EXERCISE DESCRIPTION:
Search the entries below for the string "than" and copy the lines that hold it.

[RECORDS FOR THE EXERCISE — start]

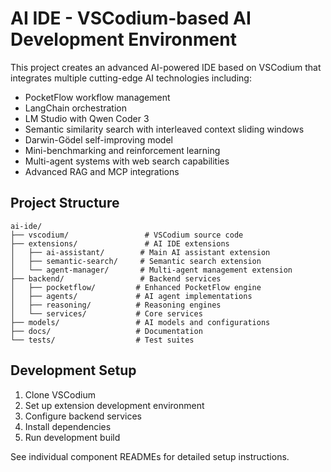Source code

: # AI IDE - VSCodium-based AI Development Environment

This project creates an advanced AI-powered IDE based on VSCodium that integrates multiple cutting-edge AI technologies including:

- PocketFlow workflow management
- LangChain orchestration
- LM Studio with Qwen Coder 3
- Semantic similarity search with interleaved context sliding windows
- Darwin-Gödel self-improving model
- Mini-benchmarking and reinforcement learning
- Multi-agent systems with web search capabilities
- Advanced RAG and MCP integrations

## Project Structure

```
ai-ide/
├── vscodium/                 # VSCodium source code
├── extensions/               # AI IDE extensions
│   ├── ai-assistant/        # Main AI assistant extension
│   ├── semantic-search/     # Semantic search extension
│   └── agent-manager/       # Multi-agent management extension
├── backend/                 # Backend services
│   ├── pocketflow/         # Enhanced PocketFlow engine
│   ├── agents/             # AI agent implementations
│   ├── reasoning/          # Reasoning engines
│   └── services/           # Core services
├── models/                 # AI models and configurations
├── docs/                   # Documentation
└── tests/                  # Test suites
```

## Development Setup

1. Clone VSCodium
2. Set up extension development environment
3. Configure backend services
4. Install dependencies
5. Run development build

See individual component READMEs for detailed setup instructions.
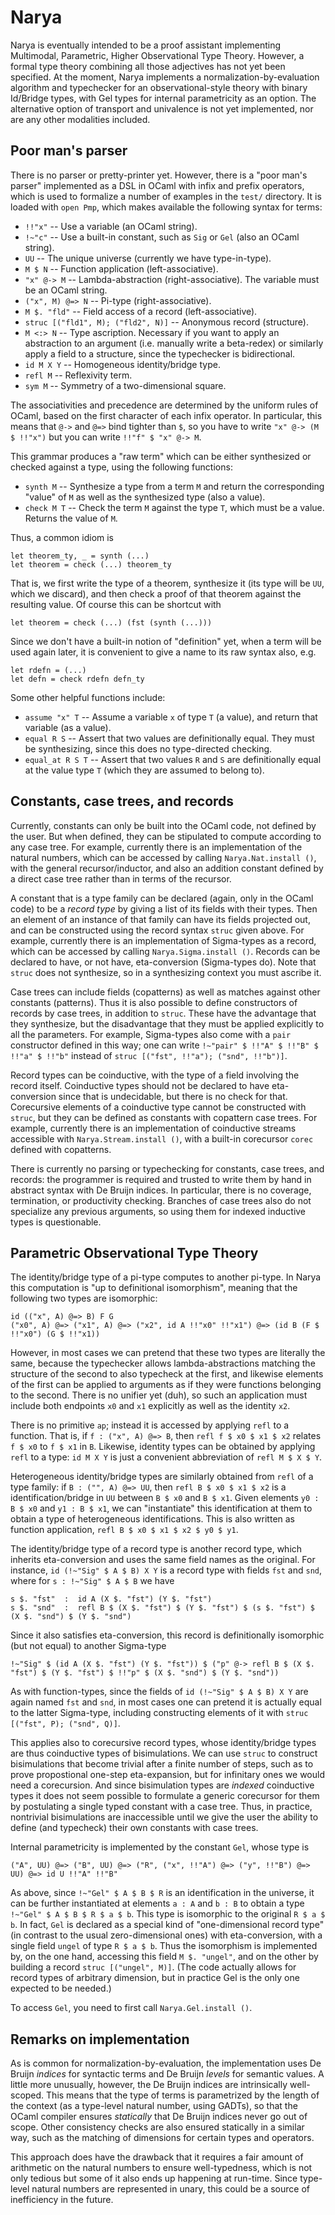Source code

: # Narya

Narya is eventually intended to be a proof assistant implementing Multimodal, Parametric, Higher Observational Type Theory.  However, a formal type theory combining all those adjectives has not yet been specified.  At the moment, Narya implements a normalization-by-evaluation algorithm and typechecker for an observational-style theory with binary Id/Bridge types, with Gel types for internal parametricity as an option.  The alternative option of transport and univalence is not yet implemented, nor are any other modalities included.


## Poor man's parser

There is no parser or pretty-printer yet.  However, there is a "poor man's parser" implemented as a DSL in OCaml with infix and prefix operators, which is used to formalize a number of examples in the `test/` directory.  It is loaded with `open Pmp`, which makes available the following syntax for terms:

- `!!"x"` -- Use a variable (an OCaml string).
- `!~"c"` -- Use a built-in constant, such as `Sig` or `Gel` (also an OCaml string).
- `UU` -- The unique universe (currently we have type-in-type).
- `M $ N` -- Function application (left-associative).
- `"x" @-> M` -- Lambda-abstraction (right-associative).  The variable must be an OCaml string.
- `("x", M) @=> N` -- Pi-type (right-associative).
- `M $. "fld"` -- Field access of a record (left-associative).
- `struc [("fld1", M); ("fld2", N)]` -- Anonymous record (structure).
- `M <:> N` -- Type ascription.  Necessary if you want to apply an abstraction to an argument (i.e. manually write a beta-redex) or similarly apply a field to a structure, since the typechecker is bidirectional.
- `id M X Y` -- Homogeneous identity/bridge type.
- `refl M` -- Reflexivity term.
- `sym M` -- Symmetry of a two-dimensional square.

The associativities and precedence are determined by the uniform rules of OCaml, based on the first character of each infix operator.  In particular, this means that `@->` and `@=>` bind tighter than `$`, so you have to write `"x" @-> (M $ !!"x")` but you can write `!!"f" $ "x" @-> M`.

This grammar produces a "raw term" which can be either synthesized or checked against a type, using the following functions:

- `synth M` -- Synthesize a type from a term `M` and return the corresponding "value" of `M` as well as the synthesized type (also a value).
- `check M T` -- Check the term `M` against the type `T`, which must be a value.  Returns the value of `M`.

Thus, a common idiom is

```
let theorem_ty, _ = synth (...)
let theorem = check (...) theorem_ty
```
That is, we first write the type of a theorem, synthesize it (its type will be `UU`, which we discard), and then check a proof of that theorem against the resulting value.  Of course this can be shortcut with
```
let theorem = check (...) (fst (synth (...)))
```
Since we don't have a built-in notion of "definition" yet, when a term will be used again later, it is convenient to give a name to its raw syntax also, e.g.
```
let rdefn = (...)
let defn = check rdefn defn_ty
```
Some other helpful functions include:

- `assume "x" T` -- Assume a variable `x` of type `T` (a value), and return that variable (as a value).
- `equal R S` -- Assert that two values are definitionally equal.  They must be synthesizing, since this does no type-directed checking.
- `equal_at R S T` -- Assert that two values `R` and `S` are definitionally equal at the value type `T` (which they are assumed to belong to).


## Constants, case trees, and records

Currently, constants can only be built into the OCaml code, not defined by the user.  But when defined, they can be stipulated to compute according to any case tree.  For example, currently there is an implementation of the natural numbers, which can be accessed by calling `Narya.Nat.install ()`, with the general recursor/inductor, and also an addition constant defined by a direct case tree rather than in terms of the recursor.

A constant that is a type family can be declared (again, only in the OCaml code) to be a *record type* by giving a list of its fields with their types.  Then an element of an instance of that family can have its fields projected out, and can be constructed using the record syntax `struc` given above.  For example, currently there is an implementation of Sigma-types as a record, which can be accessed by calling `Narya.Sigma.install ()`.  Records can be declared to have, or not have, eta-conversion (Sigma-types do).  Note that `struc` does not synthesize, so in a synthesizing context you must ascribe it.

Case trees can include fields (copatterns) as well as matches against other constants (patterns).  Thus it is also possible to define constructors of records by case trees, in addition to `struc`.  These have the advantage that they synthesize, but the disadvantage that they must be applied explicitly to all the parameters.  For example, Sigma-types also come with a `pair` constructor defined in this way; one can write `!~"pair" $ !!"A" $ !!"B" $ !!"a" $ !!"b"` instead of `struc [("fst", !!"a"); ("snd", !!"b")]`.

Record types can be coinductive, with the type of a field involving the record itself.  Coinductive types should not be declared to have eta-conversion since that is undecidable, but there is no check for that.  Corecursive elements of a coinductive type cannot be constructed with `struc`, but they can be defined as constants with copattern case trees.  For example, currently there is an implementation of coinductive streams accessible with `Narya.Stream.install ()`, with a built-in corecursor `corec` defined with copatterns.

There is currently no parsing or typechecking for constants, case trees, and records: the programmer is required and trusted to write them by hand in abstract syntax with De Bruijn indices.  In particular, there is no coverage, termination, or productivity checking.  Branches of case trees also do not specialize any previous arguments, so using them for indexed inductive types is questionable.


## Parametric Observational Type Theory

The identity/bridge type of a pi-type computes to another pi-type.  In Narya this computation is "up to definitional isomorphism", meaning that the following two types are isomorphic:
```
id (("x", A) @=> B) F G
("x0", A) @=> ("x1", A) @=> ("x2", id A !!"x0" !!"x1") @=> (id B (F $ !!"x0") (G $ !!"x1))
```
However, in most cases we can pretend that these two types are literally the same, because the typechecker allows lambda-abstractions matching the structure of the second to also typecheck at the first, and likewise elements of the first can be applied to arguments as if they were functions belonging to the second.  There is no unifier yet (duh), so such an application must include both endpoints `x0` and `x1` explicitly as well as the identity `x2`.

There is no primitive `ap`; instead it is accessed by applying `refl` to a function.  That is, if `f : ("x", A) @=> B`, then `refl f $ x0 $ x1 $ x2` relates `f $ x0` to `f $ x1` in `B`.  Likewise, identity types can be obtained by applying `refl` to a type: `id M X Y` is just a convenient abbreviation of `refl M $ X $ Y`.

Heterogeneous identity/bridge types are similarly obtained from `refl` of a type family: if `B : ("", A) @=> UU`, then `refl B $ x0 $ x1 $ x2` is a identification/bridge in `UU` between `B $ x0` and `B $ x1`.  Given elements `y0 : B $ x0` and `y1 : B $ x1`, we can "instantiate" this identification at them to obtain a type of heterogeneous identifications.  This is also written as function application, `refl B $ x0 $ x1 $ x2 $ y0 $ y1`.

The identity/bridge type of a record type is another record type, which inherits eta-conversion and uses the same field names as the original.  For instance, `id (!~"Sig" $ A $ B) X Y` is a record type with fields `fst` and `snd`, where for `s : !~"Sig" $ A $ B` we have
```
s $. "fst"  :  id A (X $. "fst") (Y $. "fst")
s $. "snd"  :  refl B $ (X $. "fst") $ (Y $. "fst") $ (s $. "fst") $ (X $. "snd") $ (Y $. "snd")
```
Since it also satisfies eta-conversion, this record is definitionally isomorphic (but not equal) to another Sigma-type
```
!~"Sig" $ (id A (X $. "fst") (Y $. "fst")) $ ("p" @-> refl B $ (X $. "fst") $ (Y $. "fst") $ !!"p" $ (X $. "snd") $ (Y $. "snd"))
```
As with function-types, since the fields of `id (!~"Sig" $ A $ B) X Y` are again named `fst` and `snd`, in most cases one can pretend it is actually equal to the latter Sigma-type, including constructing elements of it with `struc [("fst", P); ("snd", Q)]`.

This applies also to corecursive record types, whose identity/bridge types are thus coinductive types of bisimulations.  We can use `struc` to construct bisimulations that become trivial after a finite number of steps, such as to prove propostional one-step eta-expansion, but for infinitary ones we would need a corecursion.  And since bisimulation types are *indexed* coinductive types it does not seem possible to formulate a generic corecursor for them by postulating a single typed constant with a case tree.  Thus, in practice, nontrivial bisimulations are inaccessible until we give the user the ability to define (and typecheck) their own constants with case trees.

Internal parametricity is implemented by the constant `Gel`, whose type is
```
("A", UU) @=> ("B", UU) @=> ("R", ("x", !!"A") @=> ("y", !!"B") @=> UU) @=> id U !!"A" !!"B"
```
As above, since `!~"Gel" $ A $ B $ R` is an identification in the universe, it can be further instantiated at elements `a : A` and `b : B` to obtain a type `!~"Gel" $ A $ B $ R $ a $ b`.  This type is isomorphic to the original `R $ a $ b`.  In fact, `Gel` is declared as a special kind of "one-dimensional record type" (in contrast to the usual zero-dimensional ones) with eta-conversion, with a single field `ungel` of type `R $ a $ b`.  Thus the isomorphism is implemented by, on the one hand, accessing this field `M $. "ungel"`, and on the other by building a record `struc [("ungel", M)]`.  (The code actually allows for record types of arbitrary dimension, but in practice Gel is the only one expected to be needed.)

To access `Gel`, you need to first call `Narya.Gel.install ()`.


## Remarks on implementation

As is common for normalization-by-evaluation, the implementation uses De Bruijn *indices* for syntactic terms and De Bruijn *levels* for semantic values.  A little more unusually, however, the De Bruijn indices are intrinsically well-scoped.  This means that the type of terms is parametrized by the length of the context (as a type-level natural number, using GADTs), so that the OCaml compiler ensures *statically* that De Bruijn indices never go out of scope.  Other consistency checks are also ensured statically in a similar way, such as the matching of dimensions for certain types and operators.

This approach does have the drawback that it requires a fair amount of arithmetic on the natural numbers to ensure well-typedness, which is not only tedious but some of it also ends up happening at run-time.  Since type-level natural numbers are represented in unary, this could be a source of inefficiency in the future.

[RECORDS FOR THE EXERCISE — finish]

ANSWER BOX:
The associativities and precedence are determined by the uniform rules of OCaml, based on the first character of each infix operator.  In particular, this means that `@->` and `@=>` bind tighter than `$`, so you have to write `"x" @-> (M $ !!"x")` but you can write `!!"f" $ "x" @-> M`.
Currently, constants can only be built into the OCaml code, not defined by the user.  But when defined, they can be stipulated to compute according to any case tree.  For example, currently there is an implementation of the natural numbers, which can be accessed by calling `Narya.Nat.install ()`, with the general recursor/inductor, and also an addition constant defined by a direct case tree rather than in terms of the recursor.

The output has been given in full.